Dave’s path into war begins the story. He enlists before he gets drafted so he can have some control over his service. He enters the U.S. Air Force and becomes an airplane mechanic. Even though such work would be well behind the front lines, Dave is sent to Vietnam and thrust into battle scenes, where he experiences up close the horror of the fighting. He wields a machine gun to defend their compound. He runs into a minefield at the site of a plane crash to help guide the crew to safety.
Later, after Dave has done his tour of duty and pursued Asian Studies in college, he returns to Vietnam with the State Department for work at the embassy. He will be “issuing visas, helping out Americans who come by, that sort of thing,” explains his new boss.
But it is 1975 and soon they hear shelling near the embassy and realize they need to evacuate. The war is finally ending. The staff boards a boat to escape downriver but comes under attack. A soldier on their boat tries to respond but wrestles with a jammed gun. Although it’s been years since his active service, Dave steps in, clears the jam and blasts away at the shore. As they finally float to safety, his boss commends his action and says “you might have been the last American to shoot a gun in that place”.
The author’s own side of the story is poignant, showing scenes of him navigating a relationship with his volatile father, whose unpredictable anger is rooted in remembered war trauma.
As a college student and then a young man accompanying his father on a trip to Vietnam, the author shows how the two maintain a relationship that gives space to that side of the father who is scarred by PTSD and the memories of the son who has long endured the mercurial temper brought on by the war-induced mental condition.
Scenes offer insight into a traumatized soldier’s plight. Friends back home beg Dave for stories and he tells one he finds hilarious, but a silent room makes clear the incident’s graphic nature was horrific to his friends. That might be good reason for a combat veteran to “never talk about it,” but such situations further isolate former soldiers. When a few college kids get together to watch fireworks and the explosions begin, Dave and two other guys dive for cover, and only then do they admit to each other that yes, they were in the war.

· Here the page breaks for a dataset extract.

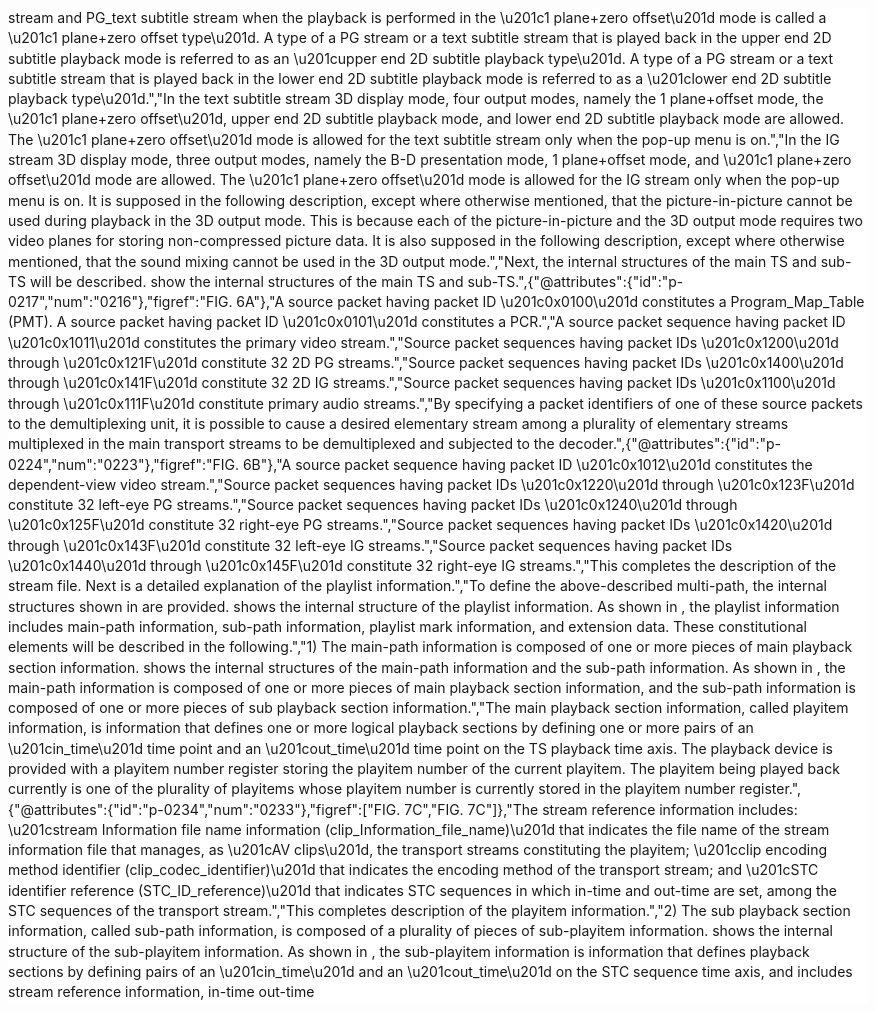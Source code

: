 stream and PG_text subtitle stream when the playback is performed in the \u201c1 plane+zero offset\u201d mode is called a \u201c1 plane+zero offset type\u201d. A type of a PG stream or a text subtitle stream that is played back in the upper end 2D subtitle playback mode is referred to as an \u201cupper end 2D subtitle playback type\u201d. A type of a PG stream or a text subtitle stream that is played back in the lower end 2D subtitle playback mode is referred to as a \u201clower end 2D subtitle playback type\u201d.","In the text subtitle stream 3D display mode, four output modes, namely the 1 plane+offset mode, the \u201c1 plane+zero offset\u201d, upper end 2D subtitle playback mode, and lower end 2D subtitle playback mode are allowed. The \u201c1 plane+zero offset\u201d mode is allowed for the text subtitle stream only when the pop-up menu is on.","In the IG stream 3D display mode, three output modes, namely the B-D presentation mode, 1 plane+offset mode, and \u201c1 plane+zero offset\u201d mode are allowed. The \u201c1 plane+zero offset\u201d mode is allowed for the IG stream only when the pop-up menu is on. It is supposed in the following description, except where otherwise mentioned, that the picture-in-picture cannot be used during playback in the 3D output mode. This is because each of the picture-in-picture and the 3D output mode requires two video planes for storing non-compressed picture data. It is also supposed in the following description, except where otherwise mentioned, that the sound mixing cannot be used in the 3D output mode.","Next, the internal structures of the main TS and sub-TS will be described.  show the internal structures of the main TS and sub-TS.",{"@attributes":{"id":"p-0217","num":"0216"},"figref":"FIG. 6A"},"A source packet having packet ID \u201c0x0100\u201d constitutes a Program_Map_Table (PMT). A source packet having packet ID \u201c0x0101\u201d constitutes a PCR.","A source packet sequence having packet ID \u201c0x1011\u201d constitutes the primary video stream.","Source packet sequences having packet IDs \u201c0x1200\u201d through \u201c0x121F\u201d constitute 32 2D PG streams.","Source packet sequences having packet IDs \u201c0x1400\u201d through \u201c0x141F\u201d constitute 32 2D IG streams.","Source packet sequences having packet IDs \u201c0x1100\u201d through \u201c0x111F\u201d constitute primary audio streams.","By specifying a packet identifiers of one of these source packets to the demultiplexing unit, it is possible to cause a desired elementary stream among a plurality of elementary streams multiplexed in the main transport streams to be demultiplexed and subjected to the decoder.",{"@attributes":{"id":"p-0224","num":"0223"},"figref":"FIG. 6B"},"A source packet sequence having packet ID \u201c0x1012\u201d constitutes the dependent-view video stream.","Source packet sequences having packet IDs \u201c0x1220\u201d through \u201c0x123F\u201d constitute 32 left-eye PG streams.","Source packet sequences having packet IDs \u201c0x1240\u201d through \u201c0x125F\u201d constitute 32 right-eye PG streams.","Source packet sequences having packet IDs \u201c0x1420\u201d through \u201c0x143F\u201d constitute 32 left-eye IG streams.","Source packet sequences having packet IDs \u201c0x1440\u201d through \u201c0x145F\u201d constitute 32 right-eye IG streams.","This completes the description of the stream file. Next is a detailed explanation of the playlist information.","To define the above-described multi-path, the internal structures shown in  are provided.  shows the internal structure of the playlist information. As shown in , the playlist information includes main-path information, sub-path information, playlist mark information, and extension data. These constitutional elements will be described in the following.","1) The main-path information is composed of one or more pieces of main playback section information.  shows the internal structures of the main-path information and the sub-path information. As shown in , the main-path information is composed of one or more pieces of main playback section information, and the sub-path information is composed of one or more pieces of sub playback section information.","The main playback section information, called playitem information, is information that defines one or more logical playback sections by defining one or more pairs of an \u201cin_time\u201d time point and an \u201cout_time\u201d time point on the TS playback time axis. The playback device is provided with a playitem number register storing the playitem number of the current playitem. The playitem being played back currently is one of the plurality of playitems whose playitem number is currently stored in the playitem number register.",{"@attributes":{"id":"p-0234","num":"0233"},"figref":["FIG. 7C","FIG. 7C"]},"The stream reference information includes: \u201cstream Information file name information (clip_Information_file_name)\u201d that indicates the file name of the stream information file that manages, as \u201cAV clips\u201d, the transport streams constituting the playitem; \u201cclip encoding method identifier (clip_codec_identifier)\u201d that indicates the encoding method of the transport stream; and \u201cSTC identifier reference (STC_ID_reference)\u201d that indicates STC sequences in which in-time and out-time are set, among the STC sequences of the transport stream.","This completes description of the playitem information.","2) The sub playback section information, called sub-path information, is composed of a plurality of pieces of sub-playitem information.  shows the internal structure of the sub-playitem information. As shown in , the sub-playitem information is information that defines playback sections by defining pairs of an \u201cin_time\u201d and an \u201cout_time\u201d on the STC sequence time axis, and includes stream reference information, in-time out-time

His father did eventually get care for the condition and got into therapy with other veterans.
Perhaps this story echoes so strongly for me due to multiple similarities to the story I’m telling in “All Roads Lead to Rome.” I could certainly relate to his fascination about wartime letters Dave sent to his sister, excerpts of which are reproduced in the book and cause Sciacchitano to imagine a younger version of his father. That was the driving force that started my odyssey.
But even if you’re not writing a book about your own family’s experiences, many readers will be able to relate to “The Heart That Fed.” His story, my story, and possibly yours, offer consistent, painful, undeniable evidence that war and its aftereffects are embedded as deeply as annual fireworks shows in the psyche of an American.
Thank you to author Carl Sciacchitano for permission to use the pages above from his book.
Thanks Jack. How do you share such things? That's a central exploration in my book.
I wonder if you've read All over but the shoutin' by Rick Bragg. He captured horrors of the Korean war, both dynamic and as a setting. I've heard a few direct accounts of various wars, most powerfully my uncle's description of the bombing of Pearl Harbor. He said they were a bunch of terrified kids scrambling around trying to respond. The first wave of bombers had passed over, before they were able to get a single shot off. Other worldly confusion seems to be a big part of a young soldiers experience. I suppose the vast majority of those experiences were never shared, or at least not effectively. Thanks for bringing these stories forward for us.